# mahindra max 28 xl



## steve llong (Sep 16, 2019)

mahindra won't start, no dash lights,glow plugs or gauges. Put in a new battery and cleaned off the terminals and ground, still nothing. I jumped the starter and it turned over, but won't stay running. Also, the ground wire got warm to the touch and i'm only getting 10 amps from the meter . any ideas ??


----------



## steve llong (Sep 16, 2019)

steve llong said:


> mahindra won't start, no dash lights,glow plugs or gauges. Put in a new battery and cleaned off the terminals and ground, still nothing. I jumped the starter and it turned over, but won't stay running. Also, the ground wire got warm to the touch and i'm only getting 10 amps from the meter . any ideas ??


----------



## steve llong (Sep 16, 2019)

seems the wiring harness is a known issue wth these tractors, can I re-wire the battery direct to the starter, and eliminate the wiring harness ????


----------



## Fedup (Feb 25, 2014)

It's your tractor, so it's your choice. You can do any number of things to get the starter to operate.
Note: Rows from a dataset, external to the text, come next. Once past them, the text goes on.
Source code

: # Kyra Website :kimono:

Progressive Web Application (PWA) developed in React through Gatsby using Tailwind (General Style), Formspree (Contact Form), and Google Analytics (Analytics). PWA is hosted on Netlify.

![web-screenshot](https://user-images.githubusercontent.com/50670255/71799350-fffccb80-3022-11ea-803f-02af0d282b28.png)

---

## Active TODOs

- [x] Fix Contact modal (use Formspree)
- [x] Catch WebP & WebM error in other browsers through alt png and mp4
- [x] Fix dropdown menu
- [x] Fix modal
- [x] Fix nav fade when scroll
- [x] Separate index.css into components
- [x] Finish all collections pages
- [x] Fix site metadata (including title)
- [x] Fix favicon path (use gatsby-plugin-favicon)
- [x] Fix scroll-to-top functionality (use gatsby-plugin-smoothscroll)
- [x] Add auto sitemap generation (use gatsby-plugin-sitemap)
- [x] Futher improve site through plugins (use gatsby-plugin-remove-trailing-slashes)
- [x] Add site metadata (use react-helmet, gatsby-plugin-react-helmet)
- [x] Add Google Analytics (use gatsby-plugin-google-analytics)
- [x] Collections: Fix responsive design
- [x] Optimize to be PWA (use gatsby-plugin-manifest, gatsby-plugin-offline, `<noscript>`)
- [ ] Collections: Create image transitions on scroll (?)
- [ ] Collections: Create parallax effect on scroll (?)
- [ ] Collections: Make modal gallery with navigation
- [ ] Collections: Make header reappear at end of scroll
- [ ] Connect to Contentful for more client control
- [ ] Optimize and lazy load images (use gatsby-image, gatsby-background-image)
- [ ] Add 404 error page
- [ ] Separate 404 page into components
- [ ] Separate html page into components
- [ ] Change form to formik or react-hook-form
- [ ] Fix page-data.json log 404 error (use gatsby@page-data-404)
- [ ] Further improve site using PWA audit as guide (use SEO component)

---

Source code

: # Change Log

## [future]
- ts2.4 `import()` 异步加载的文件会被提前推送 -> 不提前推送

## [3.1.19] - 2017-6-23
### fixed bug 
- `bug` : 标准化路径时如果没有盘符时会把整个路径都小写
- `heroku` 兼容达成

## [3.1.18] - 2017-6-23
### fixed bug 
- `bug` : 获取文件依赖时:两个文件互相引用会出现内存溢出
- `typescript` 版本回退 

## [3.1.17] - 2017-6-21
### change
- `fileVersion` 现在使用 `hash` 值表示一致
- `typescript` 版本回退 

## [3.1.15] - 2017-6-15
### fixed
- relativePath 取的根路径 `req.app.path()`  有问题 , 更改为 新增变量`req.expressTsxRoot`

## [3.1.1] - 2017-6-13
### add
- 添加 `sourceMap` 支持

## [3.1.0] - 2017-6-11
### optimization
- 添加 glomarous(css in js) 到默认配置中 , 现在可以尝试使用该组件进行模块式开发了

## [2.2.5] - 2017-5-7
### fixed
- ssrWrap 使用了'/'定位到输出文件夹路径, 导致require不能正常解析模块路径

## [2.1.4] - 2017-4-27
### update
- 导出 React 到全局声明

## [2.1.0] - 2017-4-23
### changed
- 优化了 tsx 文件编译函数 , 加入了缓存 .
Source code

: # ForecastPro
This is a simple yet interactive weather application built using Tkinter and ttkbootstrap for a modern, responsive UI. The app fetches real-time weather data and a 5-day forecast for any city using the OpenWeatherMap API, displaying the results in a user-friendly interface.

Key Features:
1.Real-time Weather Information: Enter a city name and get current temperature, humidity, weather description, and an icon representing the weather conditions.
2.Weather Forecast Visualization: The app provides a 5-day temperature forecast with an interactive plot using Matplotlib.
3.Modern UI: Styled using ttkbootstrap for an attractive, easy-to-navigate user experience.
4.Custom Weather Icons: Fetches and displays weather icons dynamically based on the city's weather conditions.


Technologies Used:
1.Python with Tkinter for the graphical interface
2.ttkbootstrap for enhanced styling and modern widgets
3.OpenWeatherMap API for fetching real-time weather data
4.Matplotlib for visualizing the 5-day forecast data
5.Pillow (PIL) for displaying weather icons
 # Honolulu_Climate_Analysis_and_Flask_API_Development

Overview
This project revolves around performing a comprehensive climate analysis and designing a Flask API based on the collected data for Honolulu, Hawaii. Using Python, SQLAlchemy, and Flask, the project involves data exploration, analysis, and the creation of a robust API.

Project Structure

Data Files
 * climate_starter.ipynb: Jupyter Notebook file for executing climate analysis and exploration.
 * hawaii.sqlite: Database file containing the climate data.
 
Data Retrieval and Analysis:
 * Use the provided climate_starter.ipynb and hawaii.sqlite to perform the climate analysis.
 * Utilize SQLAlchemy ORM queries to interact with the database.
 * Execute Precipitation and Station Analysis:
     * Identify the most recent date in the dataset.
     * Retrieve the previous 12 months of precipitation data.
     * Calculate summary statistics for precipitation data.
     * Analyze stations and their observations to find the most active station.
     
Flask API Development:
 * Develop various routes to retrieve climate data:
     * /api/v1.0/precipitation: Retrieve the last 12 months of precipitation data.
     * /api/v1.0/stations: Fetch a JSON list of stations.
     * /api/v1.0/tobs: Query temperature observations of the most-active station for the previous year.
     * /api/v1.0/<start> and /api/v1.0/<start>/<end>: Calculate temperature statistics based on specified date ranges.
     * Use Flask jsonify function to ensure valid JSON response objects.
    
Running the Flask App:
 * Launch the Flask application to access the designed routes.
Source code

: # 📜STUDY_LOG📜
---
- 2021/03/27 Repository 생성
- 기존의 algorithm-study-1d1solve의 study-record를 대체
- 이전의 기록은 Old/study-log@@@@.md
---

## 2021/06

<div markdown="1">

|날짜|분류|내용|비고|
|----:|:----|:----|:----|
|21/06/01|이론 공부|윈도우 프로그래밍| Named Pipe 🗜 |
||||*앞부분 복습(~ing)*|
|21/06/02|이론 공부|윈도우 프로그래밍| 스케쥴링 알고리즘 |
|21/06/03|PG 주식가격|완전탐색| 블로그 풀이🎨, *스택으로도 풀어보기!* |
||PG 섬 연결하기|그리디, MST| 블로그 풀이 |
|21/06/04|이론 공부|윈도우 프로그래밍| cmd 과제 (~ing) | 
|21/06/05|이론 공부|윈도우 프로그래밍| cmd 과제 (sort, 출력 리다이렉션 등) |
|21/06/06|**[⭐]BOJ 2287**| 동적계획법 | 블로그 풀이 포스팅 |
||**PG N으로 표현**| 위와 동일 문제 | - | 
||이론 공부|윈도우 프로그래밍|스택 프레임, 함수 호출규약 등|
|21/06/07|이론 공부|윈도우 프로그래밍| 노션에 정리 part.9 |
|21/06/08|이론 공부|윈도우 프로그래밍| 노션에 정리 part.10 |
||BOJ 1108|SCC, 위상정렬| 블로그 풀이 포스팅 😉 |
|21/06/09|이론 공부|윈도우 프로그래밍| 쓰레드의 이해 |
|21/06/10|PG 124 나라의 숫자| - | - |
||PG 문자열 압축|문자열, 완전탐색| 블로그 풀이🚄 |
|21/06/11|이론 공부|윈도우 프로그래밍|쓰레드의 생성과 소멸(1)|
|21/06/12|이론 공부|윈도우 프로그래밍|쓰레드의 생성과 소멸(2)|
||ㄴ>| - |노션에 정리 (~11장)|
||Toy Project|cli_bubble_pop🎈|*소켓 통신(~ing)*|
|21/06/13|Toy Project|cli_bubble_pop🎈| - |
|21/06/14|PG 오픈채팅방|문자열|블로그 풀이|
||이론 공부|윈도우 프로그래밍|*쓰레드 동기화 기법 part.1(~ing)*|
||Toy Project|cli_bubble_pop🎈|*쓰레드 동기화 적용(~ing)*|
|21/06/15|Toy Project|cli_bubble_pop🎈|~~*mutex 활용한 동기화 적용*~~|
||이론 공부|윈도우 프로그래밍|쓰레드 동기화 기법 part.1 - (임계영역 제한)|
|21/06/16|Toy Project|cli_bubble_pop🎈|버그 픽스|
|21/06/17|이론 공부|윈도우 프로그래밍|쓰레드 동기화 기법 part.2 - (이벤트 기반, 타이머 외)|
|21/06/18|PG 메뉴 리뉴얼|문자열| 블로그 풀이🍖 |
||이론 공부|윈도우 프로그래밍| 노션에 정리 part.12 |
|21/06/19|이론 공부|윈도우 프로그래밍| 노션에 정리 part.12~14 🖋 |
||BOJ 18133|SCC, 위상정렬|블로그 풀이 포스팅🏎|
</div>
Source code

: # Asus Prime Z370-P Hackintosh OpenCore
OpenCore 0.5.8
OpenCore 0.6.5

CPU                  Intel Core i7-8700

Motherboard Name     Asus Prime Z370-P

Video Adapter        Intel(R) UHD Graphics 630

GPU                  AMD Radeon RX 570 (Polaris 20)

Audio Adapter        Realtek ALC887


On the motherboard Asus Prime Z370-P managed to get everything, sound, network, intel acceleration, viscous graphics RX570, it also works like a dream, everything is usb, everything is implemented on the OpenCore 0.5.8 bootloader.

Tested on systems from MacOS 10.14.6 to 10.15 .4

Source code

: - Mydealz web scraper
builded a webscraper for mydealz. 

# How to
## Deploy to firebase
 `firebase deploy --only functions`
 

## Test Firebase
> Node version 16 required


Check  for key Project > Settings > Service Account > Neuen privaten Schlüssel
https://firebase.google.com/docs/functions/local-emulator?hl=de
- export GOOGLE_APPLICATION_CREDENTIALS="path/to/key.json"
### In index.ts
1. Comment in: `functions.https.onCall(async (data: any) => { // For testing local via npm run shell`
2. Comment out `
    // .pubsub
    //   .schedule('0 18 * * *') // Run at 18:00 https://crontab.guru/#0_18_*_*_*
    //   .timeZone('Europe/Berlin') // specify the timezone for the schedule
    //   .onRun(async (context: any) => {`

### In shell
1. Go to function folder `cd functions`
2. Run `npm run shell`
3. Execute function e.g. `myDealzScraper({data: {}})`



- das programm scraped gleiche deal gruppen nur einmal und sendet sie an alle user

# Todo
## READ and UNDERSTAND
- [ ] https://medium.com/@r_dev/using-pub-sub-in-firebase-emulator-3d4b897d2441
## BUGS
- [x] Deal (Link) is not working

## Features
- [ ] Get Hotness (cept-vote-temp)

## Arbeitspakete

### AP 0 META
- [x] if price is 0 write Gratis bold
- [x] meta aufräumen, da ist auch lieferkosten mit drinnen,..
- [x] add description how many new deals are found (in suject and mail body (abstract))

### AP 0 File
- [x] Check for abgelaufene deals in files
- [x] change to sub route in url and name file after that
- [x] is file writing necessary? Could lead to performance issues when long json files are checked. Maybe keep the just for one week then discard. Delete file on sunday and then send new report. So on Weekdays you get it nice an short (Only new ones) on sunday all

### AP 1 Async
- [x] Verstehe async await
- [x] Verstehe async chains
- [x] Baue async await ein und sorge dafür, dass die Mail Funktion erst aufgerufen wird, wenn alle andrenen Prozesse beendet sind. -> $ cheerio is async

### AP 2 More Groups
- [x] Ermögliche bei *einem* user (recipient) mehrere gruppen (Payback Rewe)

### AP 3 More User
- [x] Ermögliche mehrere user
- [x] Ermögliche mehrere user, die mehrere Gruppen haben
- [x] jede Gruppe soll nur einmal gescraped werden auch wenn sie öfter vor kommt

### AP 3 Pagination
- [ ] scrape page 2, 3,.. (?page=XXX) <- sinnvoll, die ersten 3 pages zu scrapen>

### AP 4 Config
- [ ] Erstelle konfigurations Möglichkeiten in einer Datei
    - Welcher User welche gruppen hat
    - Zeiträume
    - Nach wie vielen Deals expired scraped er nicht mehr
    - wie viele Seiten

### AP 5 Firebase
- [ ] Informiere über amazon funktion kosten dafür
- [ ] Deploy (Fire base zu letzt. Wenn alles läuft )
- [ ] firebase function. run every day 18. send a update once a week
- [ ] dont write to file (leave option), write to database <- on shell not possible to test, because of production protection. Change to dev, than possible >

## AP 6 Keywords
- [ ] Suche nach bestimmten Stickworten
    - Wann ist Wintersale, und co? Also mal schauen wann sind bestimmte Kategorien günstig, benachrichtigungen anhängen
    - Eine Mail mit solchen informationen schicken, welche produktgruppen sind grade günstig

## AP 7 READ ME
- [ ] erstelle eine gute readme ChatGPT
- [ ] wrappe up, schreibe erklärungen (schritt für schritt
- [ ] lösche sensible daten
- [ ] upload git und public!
Of course "Safety Sam" is always lurking so we must be aware of the dangers of doing so. Not to mention that you stated the lights, gauges, etc don't work either. Safe bet the charging system will also be dead. Probably a better idea to do some basic troubleshooting before totally giving up on the harness. I don't know the later Mahindras at all, but my guess would be it won't stay running because the injection system probably needs power from one of the non operational circuits, and only tries to start because it gets a temporary boost from the start circuit you jumpered. Just guessing here.


----------